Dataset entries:

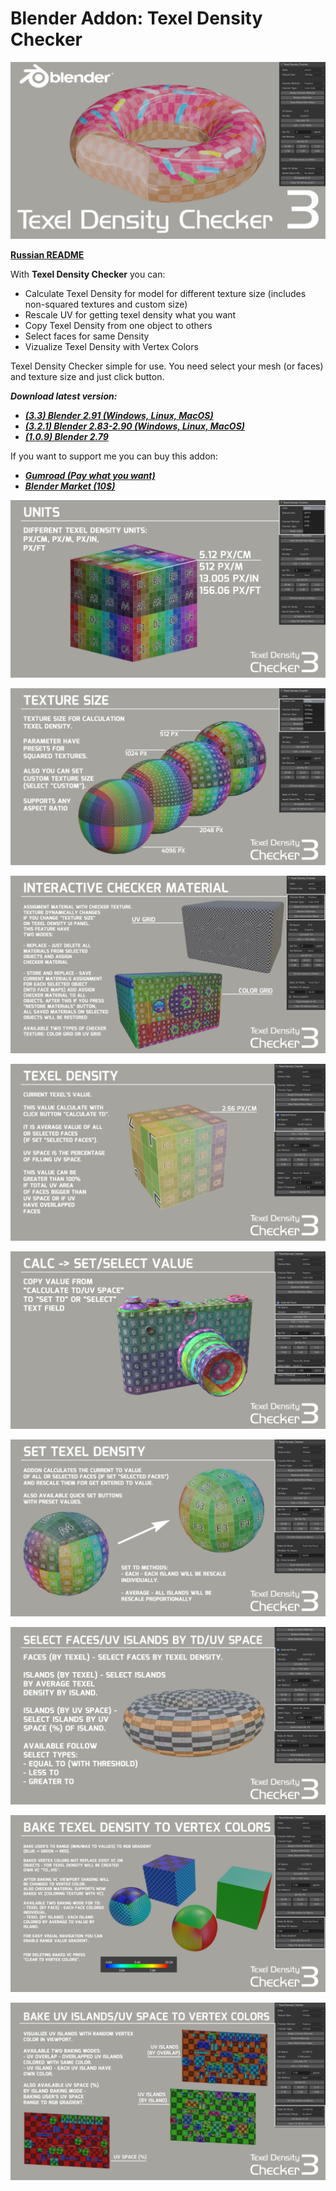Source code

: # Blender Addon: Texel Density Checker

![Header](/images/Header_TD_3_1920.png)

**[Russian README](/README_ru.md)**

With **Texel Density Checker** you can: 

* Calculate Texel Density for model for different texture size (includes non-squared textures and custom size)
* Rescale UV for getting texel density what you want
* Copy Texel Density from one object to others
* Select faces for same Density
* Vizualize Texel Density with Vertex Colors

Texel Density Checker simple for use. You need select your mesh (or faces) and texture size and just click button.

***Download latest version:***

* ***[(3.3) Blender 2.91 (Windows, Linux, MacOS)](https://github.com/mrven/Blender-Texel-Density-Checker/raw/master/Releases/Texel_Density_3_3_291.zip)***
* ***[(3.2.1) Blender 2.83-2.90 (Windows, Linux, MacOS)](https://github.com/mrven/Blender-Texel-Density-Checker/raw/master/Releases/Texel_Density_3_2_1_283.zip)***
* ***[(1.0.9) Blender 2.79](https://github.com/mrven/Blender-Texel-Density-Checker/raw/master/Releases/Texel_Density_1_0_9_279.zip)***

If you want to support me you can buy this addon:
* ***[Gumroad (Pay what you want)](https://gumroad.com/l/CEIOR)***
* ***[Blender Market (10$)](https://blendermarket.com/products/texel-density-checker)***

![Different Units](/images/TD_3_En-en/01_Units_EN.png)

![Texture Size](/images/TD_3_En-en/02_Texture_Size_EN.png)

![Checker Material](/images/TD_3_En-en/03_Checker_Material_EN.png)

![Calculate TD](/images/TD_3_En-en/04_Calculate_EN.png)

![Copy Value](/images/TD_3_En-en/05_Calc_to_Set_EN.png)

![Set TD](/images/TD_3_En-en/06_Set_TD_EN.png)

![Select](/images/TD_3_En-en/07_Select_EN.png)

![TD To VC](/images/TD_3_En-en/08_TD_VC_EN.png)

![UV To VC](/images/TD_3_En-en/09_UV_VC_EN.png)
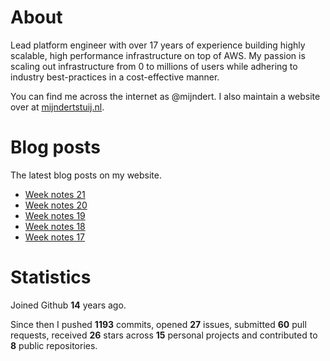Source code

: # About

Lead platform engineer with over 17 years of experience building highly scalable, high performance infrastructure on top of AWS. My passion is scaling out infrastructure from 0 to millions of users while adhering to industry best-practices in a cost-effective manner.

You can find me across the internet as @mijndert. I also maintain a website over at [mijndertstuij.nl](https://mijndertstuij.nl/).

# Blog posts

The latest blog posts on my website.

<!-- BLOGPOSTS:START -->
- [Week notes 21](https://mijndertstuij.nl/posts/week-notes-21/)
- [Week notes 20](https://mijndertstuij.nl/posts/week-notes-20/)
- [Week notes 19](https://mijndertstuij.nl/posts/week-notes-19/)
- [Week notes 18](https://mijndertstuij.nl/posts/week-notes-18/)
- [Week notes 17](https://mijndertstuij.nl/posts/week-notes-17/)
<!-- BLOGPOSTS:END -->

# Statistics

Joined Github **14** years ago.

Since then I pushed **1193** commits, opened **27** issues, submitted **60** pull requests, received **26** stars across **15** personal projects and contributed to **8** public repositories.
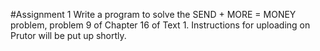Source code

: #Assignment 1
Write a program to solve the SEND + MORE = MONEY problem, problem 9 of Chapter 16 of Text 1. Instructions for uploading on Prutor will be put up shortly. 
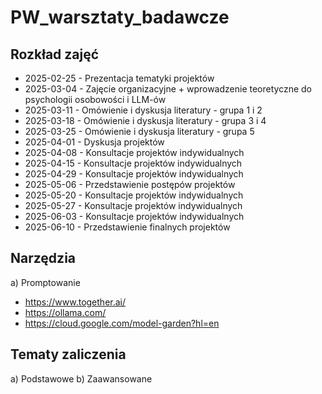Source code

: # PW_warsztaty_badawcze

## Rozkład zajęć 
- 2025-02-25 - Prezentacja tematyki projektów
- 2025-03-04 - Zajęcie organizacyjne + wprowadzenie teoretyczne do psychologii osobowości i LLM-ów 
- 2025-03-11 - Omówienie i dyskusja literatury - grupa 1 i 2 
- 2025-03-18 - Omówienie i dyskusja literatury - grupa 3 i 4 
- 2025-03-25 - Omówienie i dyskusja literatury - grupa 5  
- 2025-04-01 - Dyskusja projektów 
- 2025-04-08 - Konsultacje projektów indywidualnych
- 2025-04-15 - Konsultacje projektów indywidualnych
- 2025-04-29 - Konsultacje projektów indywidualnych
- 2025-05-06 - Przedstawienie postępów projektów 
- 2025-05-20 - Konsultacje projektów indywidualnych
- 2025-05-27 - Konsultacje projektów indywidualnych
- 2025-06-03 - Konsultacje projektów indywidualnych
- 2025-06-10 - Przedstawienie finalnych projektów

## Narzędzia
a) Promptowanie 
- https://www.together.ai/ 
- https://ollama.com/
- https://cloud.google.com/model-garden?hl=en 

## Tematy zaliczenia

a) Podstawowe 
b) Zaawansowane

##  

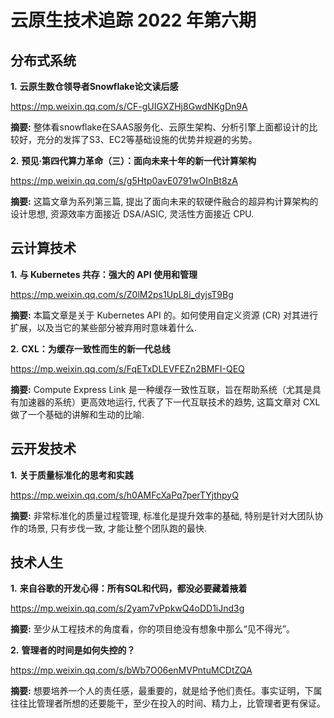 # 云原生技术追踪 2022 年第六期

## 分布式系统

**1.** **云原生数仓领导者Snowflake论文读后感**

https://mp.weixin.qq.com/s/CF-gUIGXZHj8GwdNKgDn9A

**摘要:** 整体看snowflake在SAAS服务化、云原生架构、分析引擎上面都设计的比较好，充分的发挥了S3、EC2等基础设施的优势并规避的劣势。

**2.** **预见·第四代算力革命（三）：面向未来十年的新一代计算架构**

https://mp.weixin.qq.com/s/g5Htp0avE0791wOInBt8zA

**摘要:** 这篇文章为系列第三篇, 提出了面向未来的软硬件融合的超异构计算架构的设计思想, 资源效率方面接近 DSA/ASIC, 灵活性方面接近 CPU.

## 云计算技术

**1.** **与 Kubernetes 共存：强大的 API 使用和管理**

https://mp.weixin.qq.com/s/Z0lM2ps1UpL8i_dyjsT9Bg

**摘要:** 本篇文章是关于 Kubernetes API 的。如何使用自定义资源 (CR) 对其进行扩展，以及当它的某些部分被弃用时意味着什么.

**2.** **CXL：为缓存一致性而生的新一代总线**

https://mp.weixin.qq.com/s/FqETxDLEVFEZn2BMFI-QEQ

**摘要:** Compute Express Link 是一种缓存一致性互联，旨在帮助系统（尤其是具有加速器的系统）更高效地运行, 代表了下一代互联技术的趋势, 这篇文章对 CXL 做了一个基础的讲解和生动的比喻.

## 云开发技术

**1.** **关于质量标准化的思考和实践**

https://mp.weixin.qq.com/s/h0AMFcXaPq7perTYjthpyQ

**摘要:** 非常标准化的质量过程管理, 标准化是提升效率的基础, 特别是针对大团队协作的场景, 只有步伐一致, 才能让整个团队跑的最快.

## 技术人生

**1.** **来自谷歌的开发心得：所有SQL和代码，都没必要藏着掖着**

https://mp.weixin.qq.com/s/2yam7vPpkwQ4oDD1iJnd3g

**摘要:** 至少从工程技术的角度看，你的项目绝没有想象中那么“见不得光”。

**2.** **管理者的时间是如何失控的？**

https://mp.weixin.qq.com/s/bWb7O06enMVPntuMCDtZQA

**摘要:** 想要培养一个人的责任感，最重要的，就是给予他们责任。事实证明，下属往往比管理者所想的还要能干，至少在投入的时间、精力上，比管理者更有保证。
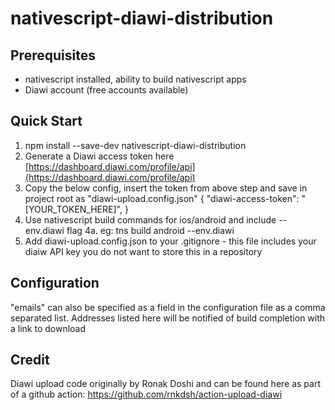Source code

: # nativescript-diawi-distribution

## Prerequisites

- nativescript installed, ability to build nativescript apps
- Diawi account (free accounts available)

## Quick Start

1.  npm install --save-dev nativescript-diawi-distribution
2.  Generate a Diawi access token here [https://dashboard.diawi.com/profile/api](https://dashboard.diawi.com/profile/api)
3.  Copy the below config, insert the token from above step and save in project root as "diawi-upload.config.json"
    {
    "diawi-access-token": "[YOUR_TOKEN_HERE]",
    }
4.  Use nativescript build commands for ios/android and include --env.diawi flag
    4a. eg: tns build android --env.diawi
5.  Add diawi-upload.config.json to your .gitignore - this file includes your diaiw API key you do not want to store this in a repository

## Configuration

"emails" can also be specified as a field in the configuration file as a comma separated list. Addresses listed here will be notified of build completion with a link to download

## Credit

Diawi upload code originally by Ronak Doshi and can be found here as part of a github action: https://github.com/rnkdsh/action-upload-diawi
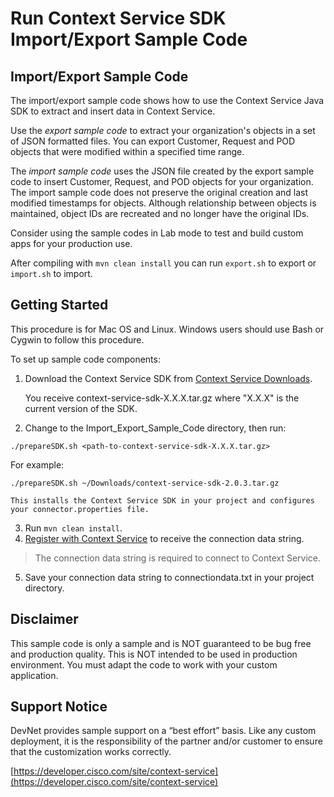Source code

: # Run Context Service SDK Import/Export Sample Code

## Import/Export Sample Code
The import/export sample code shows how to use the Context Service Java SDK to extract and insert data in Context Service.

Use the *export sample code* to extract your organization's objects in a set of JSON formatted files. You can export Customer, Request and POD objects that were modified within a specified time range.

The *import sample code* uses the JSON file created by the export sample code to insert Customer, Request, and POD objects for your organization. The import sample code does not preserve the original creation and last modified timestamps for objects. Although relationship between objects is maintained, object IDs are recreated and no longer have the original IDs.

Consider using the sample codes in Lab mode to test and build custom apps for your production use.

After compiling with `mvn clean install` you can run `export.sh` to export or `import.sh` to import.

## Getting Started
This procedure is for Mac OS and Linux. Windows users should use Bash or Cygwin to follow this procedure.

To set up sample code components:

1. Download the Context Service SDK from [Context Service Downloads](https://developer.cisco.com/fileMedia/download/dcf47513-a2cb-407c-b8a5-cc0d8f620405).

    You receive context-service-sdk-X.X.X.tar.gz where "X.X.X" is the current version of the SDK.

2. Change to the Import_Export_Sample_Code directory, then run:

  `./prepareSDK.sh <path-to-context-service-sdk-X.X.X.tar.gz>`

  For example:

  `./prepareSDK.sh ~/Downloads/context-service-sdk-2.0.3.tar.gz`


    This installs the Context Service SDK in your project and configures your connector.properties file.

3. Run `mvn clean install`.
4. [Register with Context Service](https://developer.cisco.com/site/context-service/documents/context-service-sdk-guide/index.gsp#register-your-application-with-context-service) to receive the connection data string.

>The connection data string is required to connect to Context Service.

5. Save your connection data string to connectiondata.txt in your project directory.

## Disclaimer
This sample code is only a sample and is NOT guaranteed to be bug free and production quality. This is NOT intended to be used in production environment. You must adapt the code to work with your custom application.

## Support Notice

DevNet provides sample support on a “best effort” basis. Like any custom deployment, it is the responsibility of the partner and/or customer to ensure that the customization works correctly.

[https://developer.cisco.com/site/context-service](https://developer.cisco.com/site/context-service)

What is required: Whenever the string "users" shows up in a line of the records, copy that line.

Result of this task:
Lead platform engineer with over 17 years of experience building highly scalable, high performance infrastructure on top of AWS. My passion is scaling out infrastructure from 0 to millions of users while adhering to industry best-practices in a cost-effective manner.
This procedure is for Mac OS and Linux. Windows users should use Bash or Cygwin to follow this procedure.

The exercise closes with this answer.